Capa de A casa dos Macacos, Editora Record

E lá vem spoiler! Cuidado com os próximos parágrafos!

A casa dos macacos, escrito pela mesma autora de Água para elefantes (adaptada para o cinema neste ano pelo diretor Francis Lawrence, de Eu sou a Lenda e Constantine) foi uma leitura rápida (foram 400 páginas vencidas em menos de cinco dias) e absorvente – isso não é demérito algum! Em primeiro lugar gostei bastante da agilidade da trama e da construção dos personagens, embora esperasse ver Isabel e John brigando mais juntos; por outro lado gostei bastante do que a autora fez tanto com a relação Isabel-John como a relação Amanda-John: qualquer coisa diferente disso tiraria o foco daquilo que movia esse trio de personagens e ficaria artifical, forçado.

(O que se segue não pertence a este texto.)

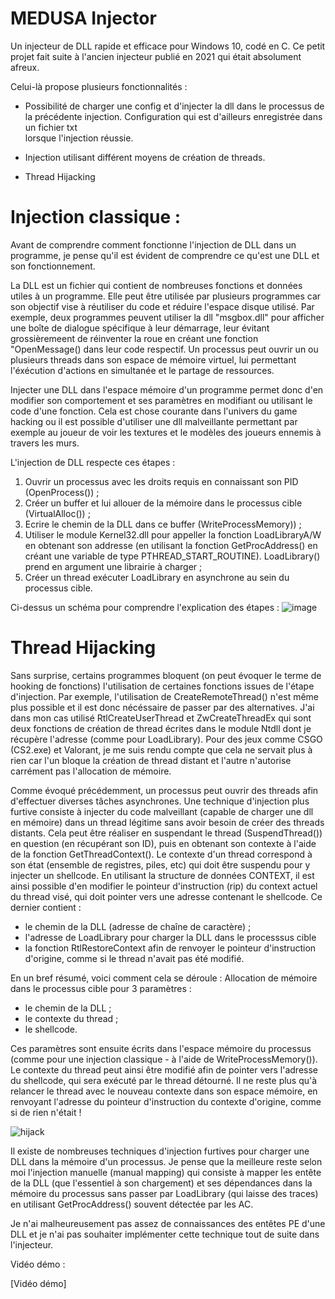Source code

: # MEDUSA Injector

Un injecteur de DLL rapide et efficace pour Windows 10, codé en C. Ce petit projet fait suite à l'ancien injecteur publié en 2021 qui était absolument afreux. 

Celui-là propose plusieurs fonctionnalités : 

- Possibilité de charger une config et d'injecter la dll dans le processus de la précédente injection. Configuration qui est d'ailleurs enregistrée dans un fichier txt   
  lorsque l'injection réussie. 

- Injection utilisant différent moyens de création de threads.

- Thread Hijacking


# Injection classique :  

Avant de comprendre comment fonctionne l'injection de DLL dans un programme, je pense qu'il est évident de comprendre ce qu'est une DLL et son fonctionnement.

La DLL est un fichier qui contient de nombreuses fonctions et données utiles à un programme. Elle peut être utilisée par plusieurs programmes car son objectif vise à réutiliser du code et réduire l'espace disque utilisé. Par exemple, deux programmes peuvent utiliser la dll "msgbox.dll" pour afficher une boîte de dialogue spécifique à leur démarrage, leur évitant grossièremeent de réinventer la roue en créant une fonction "OpenMessage() dans leur code respectif.
Un processus peut ouvrir un ou plusieurs threads dans son espace de mémoire virtuel, lui permettant l'éxécution d'actions en simultanée et le partage de ressources.  

Injecter une DLL dans l'espace mémoire d'un programme permet donc d'en modifier son comportement et ses paramètres en modifiant ou utilisant le code d'une fonction. Cela est chose courante dans l'univers du game hacking ou il est possible d'utiliser une dll malveillante permettant par exemple au joueur de voir les textures et le modèles des joueurs ennemis à travers les murs. 

L'injection de DLL respecte ces étapes :  

1) Ouvrir un processus avec les droits requis en connaissant son PID (OpenProcess()) ;  
2) Créer un buffer et lui allouer de la mémoire dans le processus cible (VirtualAlloc()) ; 
3) Ecrire le chemin de la DLL dans ce buffer (WriteProcessMemory)) ; 
4) Utiliser le module Kernel32.dll pour appeller la fonction LoadLibraryA/W en obtenant son addresse (en utilisant la fonction GetProcAddress() en créant une variable de type 
   PTHREAD_START_ROUTINE). 
   LoadLibrary() prend en argument une librairie à charger ; 
5) Créer un thread exécuter LoadLibrary en asynchrone au sein du processus cible. 

Ci-dessus un schéma pour comprendre l'explication des étapes : 
![image](https://github.com/ulyssepmt/MEDUSA-Injector/assets/89702597/eb6544da-66e9-4012-9d7c-0e5721b9bc2c)

# Thread Hijacking
Sans surprise, certains programmes bloquent (on peut évoquer le terme de hooking de fonctions) l'utilisation de certaines fonctions issues de l'étape d'injection. Par exemple, l'utilisation de CreateRemoteThread() n'est même plus possible et il est donc nécéssaire de passer par des alternatives. 
J'ai dans mon cas utilisé RtlCreateUserThread et ZwCreateThreadEx qui sont deux fonctions de création de thread écrites dans le module Ntdll dont je récupère l'adresse (comme pour LoadLibrary). Pour des jeux comme CSGO (CS2.exe) et Valorant, je me suis rendu compte que cela ne servait plus à rien car l'un bloque la création de thread distant et l'autre n'autorise carrément pas l'allocation de mémoire.

Comme évoqué précédemment, un processus peut ouvrir des threads afin d'effectuer diverses tâches asynchrones. Une technique d'injection plus furtive consiste à injecter du code malveillant (capable de charger une dll en mémoire) dans un thread légitime sans avoir besoin de créer des threads distants. 
Cela peut être réaliser en suspendant le thread (SuspendThread()) en question (en récupérant son ID), puis en obtenant son contexte à l'aide de la fonction GetThreadContext().
Le contexte d'un thread correspond à son état (ensemble de registres, piles, etc) qui doit être suspendu pour y injecter un shellcode. En utilisant la structure de données CONTEXT, il est ainsi possible d'en modifier le pointeur d'instruction (rip) du context actuel du thread visé, qui doit pointer vers une adresse contenant le shellcode. Ce dernier contient : 
- le chemin de la DLL (adresse de chaîne de caractère) ; 
- l'adresse de LoadLibrary pour charger la DLL dans le processsus cible 
- la fonction RtlRestoreContext afin de renvoyer le pointeur d'instruction d'origine, comme si le thread n'avait pas été modifié. 

En un bref résumé, voici comment cela se déroule : 
Allocation de mémoire dans le processus cible pour 3 paramètres :  
- le chemin de la DLL ;
- le contexte du thread ;
- le shellcode.

Ces paramètres sont ensuite écrits dans l'espace mémoire du processus (comme pour une injection classique - à l'aide de WriteProcessMemory()). Le contexte du thread peut ainsi être modifié afin de pointer vers l'adresse du shellcode, qui sera exécuté par le thread détourné. Il ne reste plus qu'à relancer le thread avec le nouveau contexte dans son espace mémoire, en renvoyant l'adresse du pointeur d'instruction du contexte d'origine, comme si de rien n'était ! 

![hijack](https://github.com/ulyssepmt/MEDUSA-Injector/assets/89702597/b8d441b2-9b8f-438c-92fe-2e9c72d09eaa)

Il existe de nombreuses techniques d'injection furtives pour charger une DLL dans la mémoire d'un processus. Je pense que la meilleure reste selon moi l'injection manuelle (manual mapping) qui consiste à mapper les entête de la DLL (que l'essentiel à son chargement) et ses dépendances dans la mémoire du processus sans passer par LoadLibrary (qui laisse des traces) en utilisant GetProcAddress() souvent détectée par les AC. 


Je n'ai malheureusement pas assez de connaissances des entêtes PE d'une DLL et je n'ai pas souhaiter implémenter cette technique tout de suite dans l'injecteur. 



Vidéo démo : 



[Vidéo démo]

Outra coisa que me atraiu já na sinopse que li antes de pegar o livro nas mãos: a ideia de retratar a avidez da sociedade contemporânea pelo entretenimento baseado na quebra da ideia de privacidade e da criação de informação supérflua. Gasta-se muito dinheiro e muito tempo com informações a respeito da vida privada de pessoas anônimas ou não e a inclusão de uma grande variedade de reality shows nas grades de programação das emissoras cria e supre a necessidade do público de “dar uma espiadinha”, de verificar em tempo real o que fazem pessoas confinadas, como reagem a situações variadas, como resolvem conflitos, como constroem relações. No começo de tudo enxerguei os indivíduos participantes desses programas como ratinhos de laboratório expostos a situações variadas e monitorados, avaliados. E então eles aprenderam muito rápido que, apesar da força do chavão “seja você mesmo” predominaria a ideia crua de “isso é um jogo” – o que justifica qualquer coisa naquele contexto específico. No fim das contas concluo que os ratinhos de laboratório somos nós, do público – nossa resposta é avaliada e de acordo com ela vão ser planejados os próximos episódios dos programas. Nós gastamos tempo assistindo, comentando, reagindo, discutindo as situações, alguns gastam dinheiro adquirindo revistas e outros produtos (além da energia elétrica que se gasta com a televisão ligada etc etc).

Os macacos do livro de Sara Gruen são diferentes da maior parte dos participantes dos reality shows a que nos habituamos: não estão ali por vontade ou interesse próprio e não compreendem o que estão fazendo ali. Suas ações, da comunicação ao sexo, são mediadas pelas suas necessidades apenas – pessoais ou de convivência com o grupo – e não pela ideia de que determinada coisa pode ou não trazer antipatia ou simpatia do público. Nesse caso me lembrei bastante de O show de Truman – o cara está lá desde que nasceu, pautando as conversas alheias, servindo de mote para venda de produtos, literalmente vivendo um reality show, é uma propriedade da emissora e não sabe. Gostei bastante do questionamento que a autora faz tanto do mundo do entretenimento quanto da exploração dos animais pelos homens. Também é digna de nota a trajetória da escritora Amanda, casada com John, que arruma um emprego como roteirista de seriados e passa a sofrer pressões mais para aprimorar sua aparência do que para melhorar seu desempenho profissional. O livro trata, em suma, da forma como a imagem de indivíduos é explorada e trata também de respeito. São temas bastante caros a tod@s nós e gostei de vê-los em um romance divertido e de leitura bem agradável. Boa pedida para essa época de presentes, não? 😉

Referência: A Casa dos Macacos de Sara Gruen. Tradução: Paulo Cezar Castanheira. Editora Record, 2011.